Wednesday 3 April 2024

Saga Of A small Station (3)

The Fall And Rise if Dore And Totley

 1870  Midland Railway opened 
via Bradway Tunnel.
 1872  Dore and Totley opens

 1894  The Hope Valley line opens
(triangular junction)
 1901  Four tracks Dore to Sheffield

 1902  Four platforms at 
Dore and Totley
 1963  ??? Main line platfroms closed

  1969  Station became an 
instaffed halt

 1971  Renamed Dure
 1983  Main Line platforms demolished

 1985  Station & junction reducd 
to single track
 2008  Station re-renamed 
Dore and Totley

For a good few years the stopping service via the Hope Valley welcomed the dreaded Pacer.
At least, by then, the service did run through to Manchester. With the closure of the Woodhead line in 1981, an hourly fast service ran to Manchester and  many local trains ran between Sheffield and Chinley or New Mills only.
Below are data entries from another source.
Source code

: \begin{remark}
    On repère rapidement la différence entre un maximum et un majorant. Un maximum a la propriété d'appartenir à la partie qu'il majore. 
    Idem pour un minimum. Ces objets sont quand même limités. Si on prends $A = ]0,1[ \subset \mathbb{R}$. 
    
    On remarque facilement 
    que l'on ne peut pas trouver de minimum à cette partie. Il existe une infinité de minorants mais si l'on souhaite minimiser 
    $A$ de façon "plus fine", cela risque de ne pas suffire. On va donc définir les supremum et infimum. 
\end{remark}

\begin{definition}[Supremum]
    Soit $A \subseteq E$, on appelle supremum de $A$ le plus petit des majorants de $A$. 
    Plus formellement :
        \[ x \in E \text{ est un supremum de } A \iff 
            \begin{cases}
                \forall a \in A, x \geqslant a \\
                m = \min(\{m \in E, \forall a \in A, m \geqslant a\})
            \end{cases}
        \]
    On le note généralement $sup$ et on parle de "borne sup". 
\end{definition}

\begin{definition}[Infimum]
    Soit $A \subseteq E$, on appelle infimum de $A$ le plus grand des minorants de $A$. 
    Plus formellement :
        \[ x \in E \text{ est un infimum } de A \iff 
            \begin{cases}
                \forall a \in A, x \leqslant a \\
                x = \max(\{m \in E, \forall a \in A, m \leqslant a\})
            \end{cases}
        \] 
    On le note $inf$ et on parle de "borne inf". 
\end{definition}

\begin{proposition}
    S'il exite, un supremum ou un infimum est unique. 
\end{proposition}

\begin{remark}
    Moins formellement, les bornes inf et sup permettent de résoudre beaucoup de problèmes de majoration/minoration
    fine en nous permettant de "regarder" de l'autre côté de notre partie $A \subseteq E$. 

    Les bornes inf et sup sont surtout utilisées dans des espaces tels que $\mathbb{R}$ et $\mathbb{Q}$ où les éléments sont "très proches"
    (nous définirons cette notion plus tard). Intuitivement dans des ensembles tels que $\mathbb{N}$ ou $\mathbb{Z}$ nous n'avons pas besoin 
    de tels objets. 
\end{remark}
But let us roll on to today's service. There are now two "fast" trains an hour via the Hope Valley. 

Trans Pennine : Liverpool, Manchester, Sheffield, Doncaster, Cleethorpes.
Occasional commuter time trains call at Dore and Totley ...

... as shown on the map and in the timetable.

East Midlands Railway : Liverpool, Manchester, Sheffield, Nottingham, Norwich
Occasional commuter trains call at Dore and Totley ...
... and are shown on the timetable but NOT on the route diagram!
Fortunately for said commuters into Sheffield, 
Northern Trains ...
... offers a composite timetable and better trains for their own schedules.
There is a slightly less understandable map!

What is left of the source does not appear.